Work required:
Nothing but the pictures should be left out when the entries below are duplicated.

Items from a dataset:
*** Block opens ***
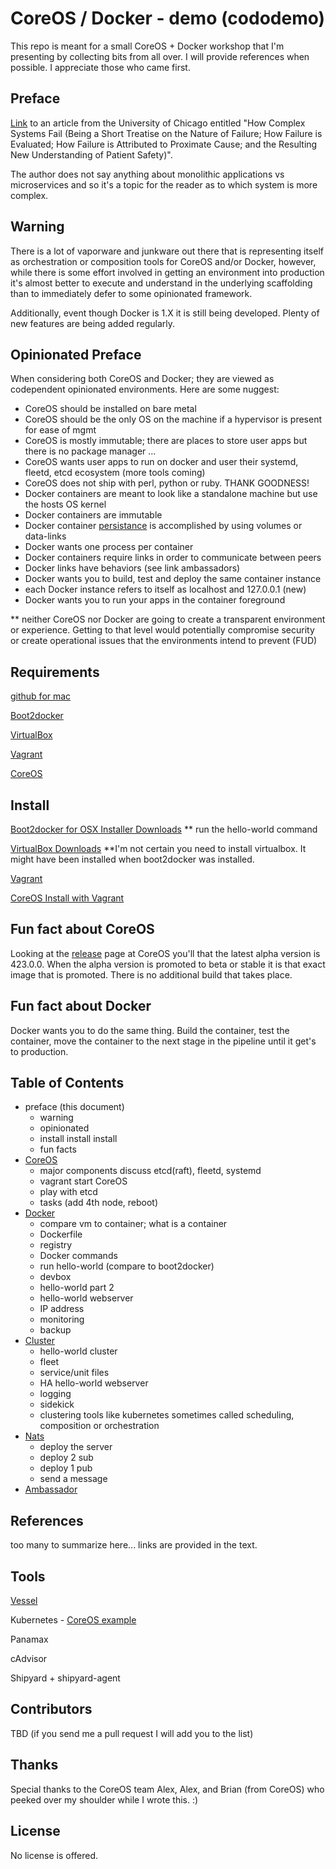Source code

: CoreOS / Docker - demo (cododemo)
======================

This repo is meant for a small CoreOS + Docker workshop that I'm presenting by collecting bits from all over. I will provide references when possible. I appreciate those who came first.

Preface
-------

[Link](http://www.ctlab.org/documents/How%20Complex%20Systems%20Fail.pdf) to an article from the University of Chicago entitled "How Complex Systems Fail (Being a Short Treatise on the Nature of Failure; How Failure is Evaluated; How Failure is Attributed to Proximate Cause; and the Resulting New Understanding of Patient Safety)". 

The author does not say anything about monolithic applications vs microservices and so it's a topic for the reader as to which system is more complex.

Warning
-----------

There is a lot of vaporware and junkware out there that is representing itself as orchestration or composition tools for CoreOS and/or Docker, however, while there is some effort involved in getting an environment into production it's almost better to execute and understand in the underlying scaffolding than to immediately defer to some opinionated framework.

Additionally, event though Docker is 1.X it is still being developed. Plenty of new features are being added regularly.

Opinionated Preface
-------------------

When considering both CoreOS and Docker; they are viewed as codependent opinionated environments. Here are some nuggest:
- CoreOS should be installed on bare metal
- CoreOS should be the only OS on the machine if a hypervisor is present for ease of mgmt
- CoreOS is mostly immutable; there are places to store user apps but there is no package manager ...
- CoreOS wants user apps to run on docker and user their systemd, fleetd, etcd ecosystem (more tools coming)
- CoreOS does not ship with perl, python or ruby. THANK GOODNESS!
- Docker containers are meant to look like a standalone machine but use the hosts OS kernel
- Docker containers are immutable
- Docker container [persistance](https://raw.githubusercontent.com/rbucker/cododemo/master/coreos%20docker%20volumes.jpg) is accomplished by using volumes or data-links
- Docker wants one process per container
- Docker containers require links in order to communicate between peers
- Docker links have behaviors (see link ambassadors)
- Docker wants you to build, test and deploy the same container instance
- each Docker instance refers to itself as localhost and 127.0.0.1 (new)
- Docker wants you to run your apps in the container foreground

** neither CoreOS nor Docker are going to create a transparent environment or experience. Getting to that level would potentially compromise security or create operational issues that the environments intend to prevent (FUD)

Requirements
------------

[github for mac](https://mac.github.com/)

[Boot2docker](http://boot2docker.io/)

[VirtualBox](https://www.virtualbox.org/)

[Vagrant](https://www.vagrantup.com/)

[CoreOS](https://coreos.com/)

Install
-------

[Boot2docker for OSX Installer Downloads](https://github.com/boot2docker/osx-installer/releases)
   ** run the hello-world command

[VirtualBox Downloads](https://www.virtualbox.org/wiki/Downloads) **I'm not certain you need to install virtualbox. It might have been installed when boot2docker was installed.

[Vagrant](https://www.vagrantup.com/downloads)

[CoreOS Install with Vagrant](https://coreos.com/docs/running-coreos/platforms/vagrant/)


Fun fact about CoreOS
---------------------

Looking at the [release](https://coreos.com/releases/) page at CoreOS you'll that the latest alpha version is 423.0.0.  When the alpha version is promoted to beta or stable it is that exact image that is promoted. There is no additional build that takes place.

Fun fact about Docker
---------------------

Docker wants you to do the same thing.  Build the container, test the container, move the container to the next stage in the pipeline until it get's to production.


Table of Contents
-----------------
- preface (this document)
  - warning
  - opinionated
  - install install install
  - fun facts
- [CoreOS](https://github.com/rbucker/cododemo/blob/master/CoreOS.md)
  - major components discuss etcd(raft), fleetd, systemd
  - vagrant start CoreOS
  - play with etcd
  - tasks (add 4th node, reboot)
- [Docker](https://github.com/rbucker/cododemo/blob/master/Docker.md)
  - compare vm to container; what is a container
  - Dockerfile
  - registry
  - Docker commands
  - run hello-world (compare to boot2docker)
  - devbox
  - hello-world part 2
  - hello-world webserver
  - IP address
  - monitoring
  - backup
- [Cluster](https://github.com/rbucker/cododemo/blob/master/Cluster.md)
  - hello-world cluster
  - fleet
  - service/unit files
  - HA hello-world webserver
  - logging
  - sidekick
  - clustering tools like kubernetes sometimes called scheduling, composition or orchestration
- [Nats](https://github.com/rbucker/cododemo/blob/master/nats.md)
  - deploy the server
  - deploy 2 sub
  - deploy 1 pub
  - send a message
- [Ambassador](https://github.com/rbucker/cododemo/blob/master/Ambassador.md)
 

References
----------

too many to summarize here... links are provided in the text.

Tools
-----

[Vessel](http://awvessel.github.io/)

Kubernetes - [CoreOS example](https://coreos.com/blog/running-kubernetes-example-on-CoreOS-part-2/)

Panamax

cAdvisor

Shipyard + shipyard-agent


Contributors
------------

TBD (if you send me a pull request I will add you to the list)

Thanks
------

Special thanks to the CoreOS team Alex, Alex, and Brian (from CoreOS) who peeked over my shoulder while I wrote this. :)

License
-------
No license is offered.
*** Block closes ***
Task answer:
Source code

: CoreOS / Docker - demo (cododemo)
======================

This repo is meant for a small CoreOS + Docker workshop that I'm presenting by collecting bits from all over. I will provide references when possible. I appreciate those who came first.

Preface
-------

[Link](http://www.ctlab.org/documents/How%20Complex%20Systems%20Fail.pdf) to an article from the University of Chicago entitled "How Complex Systems Fail (Being a Short Treatise on the Nature of Failure; How Failure is Evaluated; How Failure is Attributed to Proximate Cause; and the Resulting New Understanding of Patient Safety)". 

The author does not say anything about monolithic applications vs microservices and so it's a topic for the reader as to which system is more complex.

Warning
-----------

There is a lot of vaporware and junkware out there that is representing itself as orchestration or composition tools for CoreOS and/or Docker, however, while there is some effort involved in getting an environment into production it's almost better to execute and understand in the underlying scaffolding than to immediately defer to some opinionated framework.

Additionally, event though Docker is 1.X it is still being developed. Plenty of new features are being added regularly.

Opinionated Preface
-------------------

When considering both CoreOS and Docker; they are viewed as codependent opinionated environments. Here are some nuggest:
- CoreOS should be installed on bare metal
- CoreOS should be the only OS on the machine if a hypervisor is present for ease of mgmt
- CoreOS is mostly immutable; there are places to store user apps but there is no package manager ...
- CoreOS wants user apps to run on docker and user their systemd, fleetd, etcd ecosystem (more tools coming)
- CoreOS does not ship with perl, python or ruby. THANK GOODNESS!
- Docker containers are meant to look like a standalone machine but use the hosts OS kernel
- Docker containers are immutable
- Docker container [persistance](https://raw.githubusercontent.com/rbucker/cododemo/master/coreos%20docker%20volumes.jpg) is accomplished by using volumes or data-links
- Docker wants one process per container
- Docker containers require links in order to communicate between peers
- Docker links have behaviors (see link ambassadors)
- Docker wants you to build, test and deploy the same container instance
- each Docker instance refers to itself as localhost and 127.0.0.1 (new)
- Docker wants you to run your apps in the container foreground

** neither CoreOS nor Docker are going to create a transparent environment or experience. Getting to that level would potentially compromise security or create operational issues that the environments intend to prevent (FUD)

Requirements
------------

[github for mac](https://mac.github.com/)

[Boot2docker](http://boot2docker.io/)

[VirtualBox](https://www.virtualbox.org/)

[Vagrant](https://www.vagrantup.com/)

[CoreOS](https://coreos.com/)

Install
-------

[Boot2docker for OSX Installer Downloads](https://github.com/boot2docker/osx-installer/releases)
   ** run the hello-world command

[VirtualBox Downloads](https://www.virtualbox.org/wiki/Downloads) **I'm not certain you need to install virtualbox. It might have been installed when boot2docker was installed.

[Vagrant](https://www.vagrantup.com/downloads)

[CoreOS Install with Vagrant](https://coreos.com/docs/running-coreos/platforms/vagrant/)


Fun fact about CoreOS
---------------------

Looking at the [release](https://coreos.com/releases/) page at CoreOS you'll that the latest alpha version is 423.0.0.  When the alpha version is promoted to beta or stable it is that exact image that is promoted. There is no additional build that takes place.

Fun fact about Docker
---------------------

Docker wants you to do the same thing.  Build the container, test the container, move the container to the next stage in the pipeline until it get's to production.


Table of Contents
-----------------
- preface (this document)
  - warning
  - opinionated
  - install install install
  - fun facts
- [CoreOS](https://github.com/rbucker/cododemo/blob/master/CoreOS.md)
  - major components discuss etcd(raft), fleetd, systemd
  - vagrant start CoreOS
  - play with etcd
  - tasks (add 4th node, reboot)
- [Docker](https://github.com/rbucker/cododemo/blob/master/Docker.md)
  - compare vm to container; what is a container
  - Dockerfile
  - registry
  - Docker commands
  - run hello-world (compare to boot2docker)
  - devbox
  - hello-world part 2
  - hello-world webserver
  - IP address
  - monitoring
  - backup
- [Cluster](https://github.com/rbucker/cododemo/blob/master/Cluster.md)
  - hello-world cluster
  - fleet
  - service/unit files
  - HA hello-world webserver
  - logging
  - sidekick
  - clustering tools like kubernetes sometimes called scheduling, composition or orchestration
- [Nats](https://github.com/rbucker/cododemo/blob/master/nats.md)
  - deploy the server
  - deploy 2 sub
  - deploy 1 pub
  - send a message
- [Ambassador](https://github.com/rbucker/cododemo/blob/master/Ambassador.md)
 

References
----------

too many to summarize here... links are provided in the text.

Tools
-----

[Vessel](http://awvessel.github.io/)

Kubernetes - [CoreOS example](https://coreos.com/blog/running-kubernetes-example-on-CoreOS-part-2/)

Panamax

cAdvisor

Shipyard + shipyard-agent


Contributors
------------

TBD (if you send me a pull request I will add you to the list)

Thanks
------

Special thanks to the CoreOS team Alex, Alex, and Brian (from CoreOS) who peeked over my shoulder while I wrote this. :)

License
-------
No license is offered.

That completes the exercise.